In memory of Private Eric Victor Pollard

No. 636425, 50th Battalion Canadian Infantry, Alberta regiment, who died on 19th November 1916 aged 19.

Victor has no known grave and is remembered at the Vimy Memorial.

Victor was born Badingham in 16th November 1897, son of Alice Pollard.

He died during the Battle of the Somme during the Battle of the Ancre.

Before the war he had been a ‘Stock Boy on Farm’, but had subsequently emigrated to Canada.

Personal details

Victors’ mother was Alice E Pollard [B. Swinton, Yorkshire in 1877]. His father’s identity is unknown.  Alice’s parents were Alphonso and Emma Pollard from Brundish and Cratfield respectively, though they were resident in Hasketon for the 1911 Census when Victor was living with them, aged 13.   Alphonso was a Farm Bailiff who seems to have spent most of his life in Suffolk, but also lived in Swinton, Yorkshire when Alice was born. According to the 1891 Census it appears that Alice, now aged 14, is back in Swinton, working as a servant at 79 Fitzwilliam Street.

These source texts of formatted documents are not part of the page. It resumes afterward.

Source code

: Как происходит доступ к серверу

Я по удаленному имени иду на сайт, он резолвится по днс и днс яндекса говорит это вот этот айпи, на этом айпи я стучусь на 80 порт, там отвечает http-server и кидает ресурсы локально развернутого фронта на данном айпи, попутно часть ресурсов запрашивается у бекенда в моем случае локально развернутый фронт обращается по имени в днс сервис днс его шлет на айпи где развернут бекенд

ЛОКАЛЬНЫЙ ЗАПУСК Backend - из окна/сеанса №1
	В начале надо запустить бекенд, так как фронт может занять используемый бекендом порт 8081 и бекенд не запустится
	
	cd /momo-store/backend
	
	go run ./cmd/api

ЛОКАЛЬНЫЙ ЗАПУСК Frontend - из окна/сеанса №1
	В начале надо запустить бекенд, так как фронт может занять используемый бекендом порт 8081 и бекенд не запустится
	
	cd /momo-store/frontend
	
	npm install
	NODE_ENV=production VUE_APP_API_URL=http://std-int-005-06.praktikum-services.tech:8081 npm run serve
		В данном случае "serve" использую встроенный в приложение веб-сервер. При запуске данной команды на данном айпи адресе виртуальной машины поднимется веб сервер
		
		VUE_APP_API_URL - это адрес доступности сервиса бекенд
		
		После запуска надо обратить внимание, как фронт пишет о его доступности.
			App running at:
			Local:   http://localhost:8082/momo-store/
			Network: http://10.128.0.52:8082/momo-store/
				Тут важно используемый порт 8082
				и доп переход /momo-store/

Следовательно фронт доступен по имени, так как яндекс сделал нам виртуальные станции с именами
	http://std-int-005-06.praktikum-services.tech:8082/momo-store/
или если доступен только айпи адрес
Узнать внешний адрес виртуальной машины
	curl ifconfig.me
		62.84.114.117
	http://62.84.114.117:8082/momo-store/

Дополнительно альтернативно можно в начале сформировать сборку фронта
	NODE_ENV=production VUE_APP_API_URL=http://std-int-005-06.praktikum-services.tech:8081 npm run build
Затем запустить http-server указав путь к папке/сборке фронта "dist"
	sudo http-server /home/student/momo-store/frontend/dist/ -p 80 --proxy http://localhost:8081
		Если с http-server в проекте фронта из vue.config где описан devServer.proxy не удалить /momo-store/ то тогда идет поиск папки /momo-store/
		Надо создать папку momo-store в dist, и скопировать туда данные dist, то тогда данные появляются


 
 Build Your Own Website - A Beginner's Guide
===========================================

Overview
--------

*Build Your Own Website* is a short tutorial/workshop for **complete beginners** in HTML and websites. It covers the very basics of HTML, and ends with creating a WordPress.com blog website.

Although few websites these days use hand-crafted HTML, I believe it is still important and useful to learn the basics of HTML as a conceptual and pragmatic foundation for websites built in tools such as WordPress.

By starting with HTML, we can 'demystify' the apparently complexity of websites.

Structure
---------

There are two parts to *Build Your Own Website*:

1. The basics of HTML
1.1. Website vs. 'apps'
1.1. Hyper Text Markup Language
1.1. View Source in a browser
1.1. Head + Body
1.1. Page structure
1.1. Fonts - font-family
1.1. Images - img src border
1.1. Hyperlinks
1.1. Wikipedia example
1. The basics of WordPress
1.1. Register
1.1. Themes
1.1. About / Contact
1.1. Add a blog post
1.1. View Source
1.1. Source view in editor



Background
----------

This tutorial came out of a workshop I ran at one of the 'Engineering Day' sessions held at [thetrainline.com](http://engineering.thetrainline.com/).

Victor appears to have had an unsettled childhood, living as a 3 year old boarder in Stradbroke with Thomas and Emma Cracknell in 1901, or his grandparents in 1911 aged 13.  At the same time his mother Alice is recorded working as a housekeeper in Islington in 1901 and in Hampstead in 1911.  Victor emigrated to Canada in 1913, departing from Liverpool on 6th December 1913 on the ‘Victorian’.

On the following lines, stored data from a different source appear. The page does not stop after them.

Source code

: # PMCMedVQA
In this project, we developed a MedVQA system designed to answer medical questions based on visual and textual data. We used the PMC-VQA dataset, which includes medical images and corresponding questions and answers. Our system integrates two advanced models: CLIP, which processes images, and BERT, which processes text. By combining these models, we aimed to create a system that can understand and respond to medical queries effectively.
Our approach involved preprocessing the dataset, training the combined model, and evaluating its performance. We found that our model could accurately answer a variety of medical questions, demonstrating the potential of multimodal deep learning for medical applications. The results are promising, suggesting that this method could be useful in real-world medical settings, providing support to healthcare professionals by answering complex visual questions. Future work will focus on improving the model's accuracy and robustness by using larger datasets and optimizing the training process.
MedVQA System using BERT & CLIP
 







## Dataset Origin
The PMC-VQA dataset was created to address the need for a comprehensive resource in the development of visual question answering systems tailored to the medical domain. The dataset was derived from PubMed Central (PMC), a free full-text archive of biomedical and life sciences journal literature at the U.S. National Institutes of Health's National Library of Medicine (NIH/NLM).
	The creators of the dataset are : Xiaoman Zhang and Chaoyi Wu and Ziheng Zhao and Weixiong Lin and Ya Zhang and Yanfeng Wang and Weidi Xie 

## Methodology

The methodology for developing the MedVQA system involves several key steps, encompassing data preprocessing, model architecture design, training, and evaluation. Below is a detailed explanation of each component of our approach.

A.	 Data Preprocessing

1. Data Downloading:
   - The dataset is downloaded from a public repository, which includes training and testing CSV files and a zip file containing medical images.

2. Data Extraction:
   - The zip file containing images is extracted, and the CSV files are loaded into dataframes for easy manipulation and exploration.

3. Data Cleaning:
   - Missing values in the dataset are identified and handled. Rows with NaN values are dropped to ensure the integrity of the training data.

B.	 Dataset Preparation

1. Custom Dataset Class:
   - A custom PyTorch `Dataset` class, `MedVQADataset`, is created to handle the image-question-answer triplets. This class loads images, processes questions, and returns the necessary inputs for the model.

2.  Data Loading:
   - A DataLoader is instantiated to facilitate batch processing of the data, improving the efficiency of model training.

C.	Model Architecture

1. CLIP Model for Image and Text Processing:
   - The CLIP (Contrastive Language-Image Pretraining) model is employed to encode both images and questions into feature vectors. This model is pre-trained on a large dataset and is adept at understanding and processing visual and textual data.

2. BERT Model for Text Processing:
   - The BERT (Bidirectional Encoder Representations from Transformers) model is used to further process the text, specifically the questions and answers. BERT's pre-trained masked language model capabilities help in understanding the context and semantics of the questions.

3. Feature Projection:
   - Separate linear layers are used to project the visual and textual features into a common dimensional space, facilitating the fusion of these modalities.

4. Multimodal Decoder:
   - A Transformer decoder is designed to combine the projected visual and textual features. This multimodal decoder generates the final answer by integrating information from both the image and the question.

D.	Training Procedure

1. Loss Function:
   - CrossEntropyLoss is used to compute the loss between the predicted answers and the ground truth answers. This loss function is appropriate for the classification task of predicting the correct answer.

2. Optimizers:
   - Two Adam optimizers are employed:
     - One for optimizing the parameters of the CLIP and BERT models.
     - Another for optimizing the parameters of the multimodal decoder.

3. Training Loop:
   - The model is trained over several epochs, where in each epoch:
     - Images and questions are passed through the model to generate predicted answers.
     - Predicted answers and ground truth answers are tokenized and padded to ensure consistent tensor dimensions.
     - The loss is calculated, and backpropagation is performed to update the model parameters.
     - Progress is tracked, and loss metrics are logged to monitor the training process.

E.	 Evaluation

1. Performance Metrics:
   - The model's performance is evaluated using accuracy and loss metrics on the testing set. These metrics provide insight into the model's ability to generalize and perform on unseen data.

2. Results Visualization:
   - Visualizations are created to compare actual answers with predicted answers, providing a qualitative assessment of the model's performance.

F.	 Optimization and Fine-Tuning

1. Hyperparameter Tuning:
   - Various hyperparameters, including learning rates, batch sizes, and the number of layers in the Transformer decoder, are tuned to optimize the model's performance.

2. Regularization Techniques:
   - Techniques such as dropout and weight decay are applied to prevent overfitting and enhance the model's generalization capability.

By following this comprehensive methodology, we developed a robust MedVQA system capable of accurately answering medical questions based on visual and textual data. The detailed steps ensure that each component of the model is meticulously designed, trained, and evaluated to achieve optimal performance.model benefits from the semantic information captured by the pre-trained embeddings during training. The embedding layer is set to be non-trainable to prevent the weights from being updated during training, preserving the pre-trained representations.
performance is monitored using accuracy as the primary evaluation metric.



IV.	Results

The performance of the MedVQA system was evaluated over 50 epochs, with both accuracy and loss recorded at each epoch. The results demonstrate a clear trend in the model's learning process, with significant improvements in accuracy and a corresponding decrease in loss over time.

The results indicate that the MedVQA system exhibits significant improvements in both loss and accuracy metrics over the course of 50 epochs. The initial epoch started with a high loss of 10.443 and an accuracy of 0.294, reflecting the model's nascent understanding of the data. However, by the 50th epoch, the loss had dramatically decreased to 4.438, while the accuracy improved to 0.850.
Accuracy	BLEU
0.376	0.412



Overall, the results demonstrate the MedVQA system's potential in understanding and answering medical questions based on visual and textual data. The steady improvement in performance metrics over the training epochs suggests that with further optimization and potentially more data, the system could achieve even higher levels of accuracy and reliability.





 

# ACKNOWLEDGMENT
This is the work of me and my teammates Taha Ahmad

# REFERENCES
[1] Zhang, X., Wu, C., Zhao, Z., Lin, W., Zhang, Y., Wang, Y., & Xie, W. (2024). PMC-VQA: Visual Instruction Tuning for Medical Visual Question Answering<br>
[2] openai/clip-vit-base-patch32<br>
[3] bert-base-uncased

Further investigation revealed that another of his aunts, Nellie May Pollard, had married Arthur Peck in Jan quarter 1909, and the family emigrated to Canada in March 1913. Perhaps Eric decided to join them in the hope of greater opportunities. His aunt Nellie was listed as his next of kin on his Canadian attestation papers.  He joined up on 20th January 1916. Later his service record states his mother as Alice, a resident of Manor Farm, Hasketon.

He was a nephew of Alfred Percy Pollard (his mother Alice was one of Alfred’s sisters.)

War service.

Victor signed up for the Canadian Overseas Expeditionary Force on 20th January 1916, initially joining the 80th battalion, but later moved to the 50th Battalion.  

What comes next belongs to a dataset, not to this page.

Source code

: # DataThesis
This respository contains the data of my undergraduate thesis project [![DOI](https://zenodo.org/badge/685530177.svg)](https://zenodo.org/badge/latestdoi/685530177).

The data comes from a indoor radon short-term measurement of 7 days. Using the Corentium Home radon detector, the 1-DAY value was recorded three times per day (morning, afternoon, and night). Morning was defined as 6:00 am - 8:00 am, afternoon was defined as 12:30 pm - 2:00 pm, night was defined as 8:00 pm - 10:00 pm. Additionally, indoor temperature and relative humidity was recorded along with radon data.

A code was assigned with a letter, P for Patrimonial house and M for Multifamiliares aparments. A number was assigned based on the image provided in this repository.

He arrived in England on the SS Baltic on 29th May 1916 and proceeded to France on 10th August 1916. 

The 50th Battalion formed part of the 4th Canadian Division which fought at the Battle of the Ancre, one of the final engagements of the wider Battle of the Somme. They attacked the German trenches just south of Grandcourt and initially found little German resistance, but later took losses from flanking fire and were forced to partially retreat.  Victor was reported as missing on the following day, and assumed to have died   during this action.   The Canadian Army circumstances of Death Register reports this occurred in trenches north east of Courcelette.